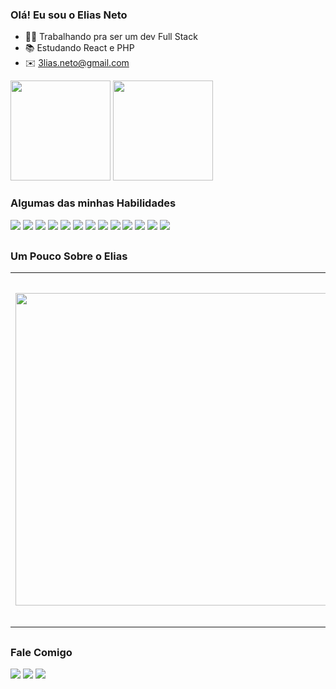 ### Olá! Eu sou o Elias Neto  
- 👨‍💻 Trabalhando pra ser um dev Full Stack
- 📚 Estudando React e PHP
- ✉️ 3lias.neto@gmail.com


<div float="left">
<img height=160em" src="https://github-readme-stats.vercel.app/api?username=3ldarky&show_icons=true&theme=dark"/>
<img height="160em" src="https://github-readme-stats.vercel.app/api/top-langs/?username=3ldarky&layout=compact&theme=dark"/>
</div>

### **Algumas das minhas Habilidades**
<div>
<img  src="https://img.shields.io/badge/HTML5-E34F26?style=for-the-badge&logo=html5&logoColor=white" />
<img  src="https://img.shields.io/badge/CSS3-1572B6?style=for-the-badge&logo=css3&logoColor=white" />
<img  src="https://img.shields.io/badge/JavaScript-F7DF1E?style=for-the-badge&logo=javascript&logoColor=black" />
<img  src="https://img.shields.io/badge/Java-ED8B00?style=for-the-badge&logo=java&logoColor=white" />
<img  src="https://img.shields.io/badge/PHP-777BB4?style=for-the-badge&logo=php&logoColor=white" />
<img  src="https://img.shields.io/badge/React-20232A?style=for-the-badge&logo=react&logoColor=61DAFB" />
<img  src="https://img.shields.io/badge/MySQL-00000F?style=for-the-badge&logo=mysql&logoColor=white" />
<img  src="https://img.shields.io/badge/Canva-%2300C4CC.svg?&style=for-the-badge&logo=Canva&logoColor=white" />
<img  src="https://img.shields.io/badge/Figma-F24E1E?style=for-the-badge&logo=figma&logoColor=white" />
<img  src="https://img.shields.io/badge/Krita-203759?style=for-the-badge&logo=krita&logoColor=EEF37B" />
<img  src="https://img.shields.io/badge/Adobe%20Photoshop-31A8FF?style=for-the-badge&logo=Adobe%20Photoshop&logoColor=black" />
<img  src="https://img.shields.io/badge/Visual_Studio_Code-0078D4?style=for-the-badge&logo=visual%20studio%20code&logoColor=white" />
<img  src="https://img.shields.io/badge/Eclipse-2C2255?style=for-the-badge&logo=eclipse&logoColor=white" />
</div>

## 

### **Um Pouco Sobre o Elias**
<div>


<table>
<tr>
  <td><img width=500px src="https://avatars.githubusercontent.com/u/87040427?v=4https://avatars.githubusercontent.com/u/87040427?v=4"/></td>
  <td>Um garoto de 18 anos que está trabalhando para ser o melhor dev full stack , atualmente estudando com o front-end e UX design, o que mais faz enquanto não mexe com nada disso e jogar jogos (FPS, Moba e RPG), gosta de assistir animes, series e filmes além de amar praticamente qualquer tipo música.</td>
</table>
</div>

##

### **Fale Comigo**
<div>
 <a href="mailto:3lias.neto@gmail.com"> <img  src="https://img.shields.io/badge/Gmail-D14836?style=for-the-badge&logo=gmail&logoColor=white" /></a>
 <a href="https://www.linkedin.com/in/elias-neto-65aa96216/"> <img src="https://img.shields.io/badge/LinkedIn-0077B5?style=for-the-badge&logo=linkedin&logoColor=white" /></a>
 <a href="https://twitter.com/3liasNeto"> <img src="https://img.shields.io/badge/Twitter-1DA1F2?style=for-the-badge&logo=twitter&logoColor=white" /></a>
 </div>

* To do
Count up the lines above in which the word "black" appears, and give nothing but that count.

* Result of the task
2